▶ _What this task involves_: Without including any pictures, give back all of the data exactly.

▶ _Material supplied_:
- - - -

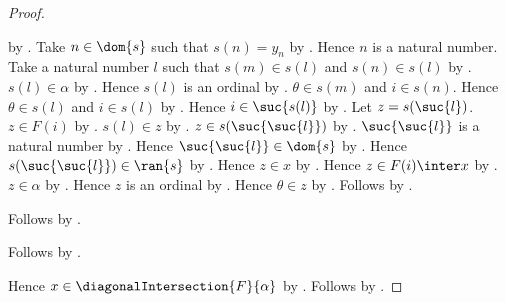 \begin{proof}
\begin{subproof}
\begin{subproof}
\begin{subproof}
                    by .
                Take $n\in\dom{s}$ such that $s(n)=y_n$
                    by .
                Hence $n$ is a natural number.
                Take a natural number $l$ such that
                    $s(m)\in s(l)$ and $s(n)\in s(l)$
                    by .
                $s(l)\in\alpha$ by .
                Hence $s(l)$ is an ordinal
                    by .
                $\theta\in s(m)$ and $i\in s(n)$.
                Hence $\theta\in s(l)$ and $i\in s(l)$
                    by .
                Hence $i\in\suc{s(l)}$ by .
                Let $z=s(\suc{l})$.
                $z\in F(i)$
                    by .
                $s(l)\in z$
                    by .
                $z\in s(\suc{\suc{l}})$
                    by .
                $\suc{\suc{l}}$ is a natural number
                    by .
                Hence $\suc{\suc{l}}\in\dom{s}$ by .
                Hence $s(\suc{\suc{l}})\in\ran{s}$
                    by .
                Hence $z\in x$ by .
                Hence $z\in F(i)\inter x$ by .
                $z\in\alpha$ by .
                Hence $z$ is an ordinal
                    by .
                Hence $\theta\in z$ by .
                Follows by \auto.
            \end{subproof}
            Follows by .
        \end{subproof}
        Follows by .
    \end{subproof}
    Hence $x\in\diagonalIntersection{F}{\alpha}$
        by .
    Follows by \auto.
\end{proof}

- - - -

▶ _Response for this exercise_:
 \begin{proof}
\begin{subproof}
\begin{subproof}
\begin{subproof}
                    by .
                Take $n\in\dom{s}$ such that $s(n)=y_n$
                    by .
                Hence $n$ is a natural number.
                Take a natural number $l$ such that
                    $s(m)\in s(l)$ and $s(n)\in s(l)$
                    by .
                $s(l)\in\alpha$ by .
                Hence $s(l)$ is an ordinal
                    by .
                $\theta\in s(m)$ and $i\in s(n)$.
                Hence $\theta\in s(l)$ and $i\in s(l)$
                    by .
                Hence $i\in\suc{s(l)}$ by .
                Let $z=s(\suc{l})$.
                $z\in F(i)$
                    by .
                $s(l)\in z$
                    by .
                $z\in s(\suc{\suc{l}})$
                    by .
                $\suc{\suc{l}}$ is a natural number
                    by .
                Hence $\suc{\suc{l}}\in\dom{s}$ by .
                Hence $s(\suc{\suc{l}})\in\ran{s}$
                    by .
                Hence $z\in x$ by .
                Hence $z\in F(i)\inter x$ by .
                $z\in\alpha$ by .
                Hence $z$ is an ordinal
                    by .
                Hence $\theta\in z$ by .
                Follows by \auto.
            \end{subproof}
            Follows by .
        \end{subproof}
        Follows by .
    \end{subproof}
    Hence $x\in\diagonalIntersection{F}{\alpha}$
        by .
    Follows by \auto.
\end{proof}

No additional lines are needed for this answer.